*What you are asked to do*:
Every line below that holds the string "geometory" should be copied out.

■ ■ ■ ■ ■ ■ ■

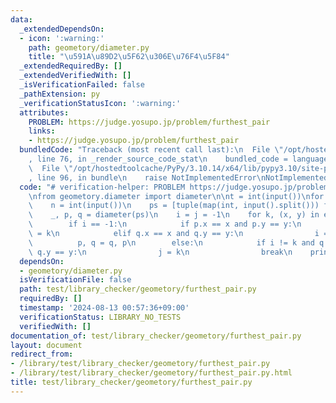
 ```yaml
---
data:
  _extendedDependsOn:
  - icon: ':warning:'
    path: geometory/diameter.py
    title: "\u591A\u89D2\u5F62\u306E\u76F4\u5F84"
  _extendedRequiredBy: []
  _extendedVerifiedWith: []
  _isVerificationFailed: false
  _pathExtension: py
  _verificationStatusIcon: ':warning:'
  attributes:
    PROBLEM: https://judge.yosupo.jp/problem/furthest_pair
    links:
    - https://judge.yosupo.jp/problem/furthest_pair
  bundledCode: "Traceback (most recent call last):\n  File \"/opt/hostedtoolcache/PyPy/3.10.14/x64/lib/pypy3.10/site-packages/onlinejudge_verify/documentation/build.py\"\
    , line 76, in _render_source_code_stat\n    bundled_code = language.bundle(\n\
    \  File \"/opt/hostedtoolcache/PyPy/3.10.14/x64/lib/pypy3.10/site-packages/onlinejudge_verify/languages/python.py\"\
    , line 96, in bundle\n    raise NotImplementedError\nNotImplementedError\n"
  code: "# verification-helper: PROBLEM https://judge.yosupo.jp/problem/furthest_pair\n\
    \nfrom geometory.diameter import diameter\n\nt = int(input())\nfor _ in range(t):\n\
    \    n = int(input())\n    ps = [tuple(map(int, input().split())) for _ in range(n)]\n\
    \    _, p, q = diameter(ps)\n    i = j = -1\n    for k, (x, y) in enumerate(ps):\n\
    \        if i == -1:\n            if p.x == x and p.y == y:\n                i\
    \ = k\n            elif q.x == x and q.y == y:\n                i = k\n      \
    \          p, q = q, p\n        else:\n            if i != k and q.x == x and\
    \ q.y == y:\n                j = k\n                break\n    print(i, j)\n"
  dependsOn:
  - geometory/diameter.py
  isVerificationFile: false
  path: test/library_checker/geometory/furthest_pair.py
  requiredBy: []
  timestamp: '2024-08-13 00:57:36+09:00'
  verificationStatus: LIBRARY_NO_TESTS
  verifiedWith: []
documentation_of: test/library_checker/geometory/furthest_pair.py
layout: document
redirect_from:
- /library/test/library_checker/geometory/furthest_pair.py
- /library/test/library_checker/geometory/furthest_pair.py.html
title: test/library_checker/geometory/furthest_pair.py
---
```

■ ■ ■ ■ ■ ■ ■

*Answer section*:
    path: geometory/diameter.py
    \nfrom geometory.diameter import diameter\n\nt = int(input())\nfor _ in range(t):\n\
  - geometory/diameter.py
  path: test/library_checker/geometory/furthest_pair.py
documentation_of: test/library_checker/geometory/furthest_pair.py
- /library/test/library_checker/geometory/furthest_pair.py
- /library/test/library_checker/geometory/furthest_pair.py.html
title: test/library_checker/geometory/furthest_pair.py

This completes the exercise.